TASK OBJECTIVE:
Every line of the following records that includes "base" should be copied.

DATASET:
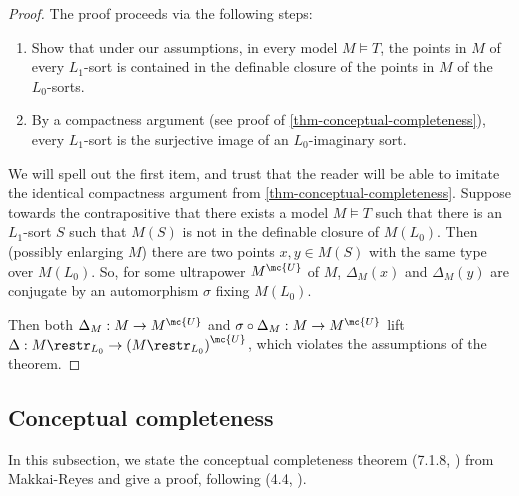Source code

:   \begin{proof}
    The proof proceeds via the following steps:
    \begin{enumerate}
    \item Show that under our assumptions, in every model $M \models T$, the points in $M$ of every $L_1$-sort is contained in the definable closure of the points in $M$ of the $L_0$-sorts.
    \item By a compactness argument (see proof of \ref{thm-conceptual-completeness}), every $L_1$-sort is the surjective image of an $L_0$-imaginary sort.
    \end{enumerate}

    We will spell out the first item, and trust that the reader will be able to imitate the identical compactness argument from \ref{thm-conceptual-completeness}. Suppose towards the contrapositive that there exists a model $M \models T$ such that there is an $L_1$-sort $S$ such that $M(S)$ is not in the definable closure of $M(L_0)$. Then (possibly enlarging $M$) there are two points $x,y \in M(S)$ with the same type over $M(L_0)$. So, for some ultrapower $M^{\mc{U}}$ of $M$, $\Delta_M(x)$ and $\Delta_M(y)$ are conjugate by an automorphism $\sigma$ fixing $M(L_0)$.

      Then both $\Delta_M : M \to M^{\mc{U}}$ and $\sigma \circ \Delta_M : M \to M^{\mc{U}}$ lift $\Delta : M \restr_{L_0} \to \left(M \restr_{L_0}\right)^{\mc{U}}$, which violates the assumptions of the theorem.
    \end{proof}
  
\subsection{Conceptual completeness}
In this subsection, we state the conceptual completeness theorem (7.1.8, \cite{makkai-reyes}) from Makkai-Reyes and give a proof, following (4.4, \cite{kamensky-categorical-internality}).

* * *

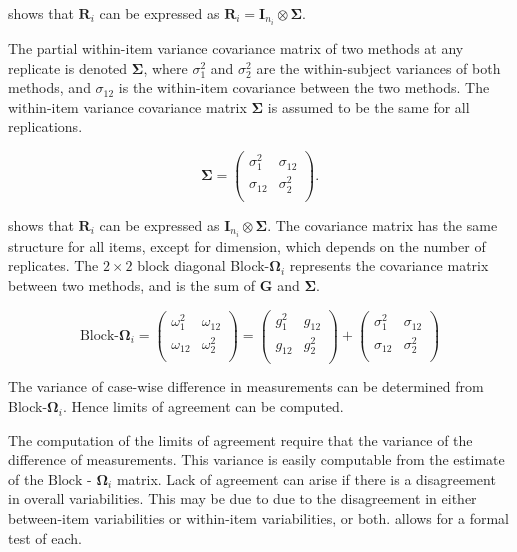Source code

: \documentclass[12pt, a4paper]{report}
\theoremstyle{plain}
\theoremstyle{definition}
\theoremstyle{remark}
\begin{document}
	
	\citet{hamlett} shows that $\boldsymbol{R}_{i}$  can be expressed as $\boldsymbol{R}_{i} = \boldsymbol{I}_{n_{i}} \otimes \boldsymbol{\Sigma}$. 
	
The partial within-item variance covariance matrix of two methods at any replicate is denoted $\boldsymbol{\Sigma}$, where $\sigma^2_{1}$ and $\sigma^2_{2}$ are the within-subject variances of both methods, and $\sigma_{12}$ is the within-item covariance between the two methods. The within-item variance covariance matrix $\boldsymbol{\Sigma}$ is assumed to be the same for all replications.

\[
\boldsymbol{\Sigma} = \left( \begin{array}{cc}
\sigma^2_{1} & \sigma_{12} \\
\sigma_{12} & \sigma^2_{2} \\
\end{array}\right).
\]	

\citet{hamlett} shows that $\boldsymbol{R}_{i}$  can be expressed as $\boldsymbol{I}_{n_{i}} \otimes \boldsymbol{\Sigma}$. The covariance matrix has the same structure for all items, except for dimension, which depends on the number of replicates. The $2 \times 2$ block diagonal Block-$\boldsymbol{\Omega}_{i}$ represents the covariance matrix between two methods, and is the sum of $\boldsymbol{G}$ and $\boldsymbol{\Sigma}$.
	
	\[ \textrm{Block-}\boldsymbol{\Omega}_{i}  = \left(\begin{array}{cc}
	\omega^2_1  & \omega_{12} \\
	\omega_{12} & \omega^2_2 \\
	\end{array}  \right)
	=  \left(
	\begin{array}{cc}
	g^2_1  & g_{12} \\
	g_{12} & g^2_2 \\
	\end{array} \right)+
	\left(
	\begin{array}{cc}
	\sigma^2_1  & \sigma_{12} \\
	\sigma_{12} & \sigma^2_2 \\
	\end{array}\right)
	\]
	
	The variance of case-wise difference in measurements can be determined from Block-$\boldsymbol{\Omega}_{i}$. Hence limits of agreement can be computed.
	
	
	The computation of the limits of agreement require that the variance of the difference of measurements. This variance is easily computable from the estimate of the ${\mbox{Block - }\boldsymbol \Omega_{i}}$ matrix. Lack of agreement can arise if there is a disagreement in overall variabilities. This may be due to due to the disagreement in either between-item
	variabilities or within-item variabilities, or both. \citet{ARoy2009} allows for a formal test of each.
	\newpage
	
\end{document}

---

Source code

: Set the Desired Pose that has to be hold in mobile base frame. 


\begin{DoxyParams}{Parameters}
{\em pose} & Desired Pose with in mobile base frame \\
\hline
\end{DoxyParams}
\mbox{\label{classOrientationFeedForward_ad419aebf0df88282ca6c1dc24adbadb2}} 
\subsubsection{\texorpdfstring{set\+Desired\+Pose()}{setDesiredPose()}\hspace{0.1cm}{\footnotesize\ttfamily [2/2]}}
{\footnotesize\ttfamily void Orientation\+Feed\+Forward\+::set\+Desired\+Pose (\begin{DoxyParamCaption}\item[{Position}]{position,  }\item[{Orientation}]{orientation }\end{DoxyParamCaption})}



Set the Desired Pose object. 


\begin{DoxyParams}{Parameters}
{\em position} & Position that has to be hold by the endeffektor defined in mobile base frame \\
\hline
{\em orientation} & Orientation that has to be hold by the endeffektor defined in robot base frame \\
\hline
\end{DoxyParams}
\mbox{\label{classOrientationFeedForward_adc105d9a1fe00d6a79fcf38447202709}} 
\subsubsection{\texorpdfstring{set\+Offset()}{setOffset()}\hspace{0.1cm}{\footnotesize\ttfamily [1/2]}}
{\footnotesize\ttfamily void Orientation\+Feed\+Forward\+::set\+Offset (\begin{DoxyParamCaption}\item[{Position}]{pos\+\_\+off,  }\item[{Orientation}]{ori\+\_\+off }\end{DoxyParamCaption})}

REPLY:
: Set the Desired Pose that has to be hold in mobile base frame. 
{\em pose} & Desired Pose with in mobile base frame \\
{\em position} & Position that has to be hold by the endeffektor defined in mobile base frame \\
{\em orientation} & Orientation that has to be hold by the endeffektor defined in robot base frame \\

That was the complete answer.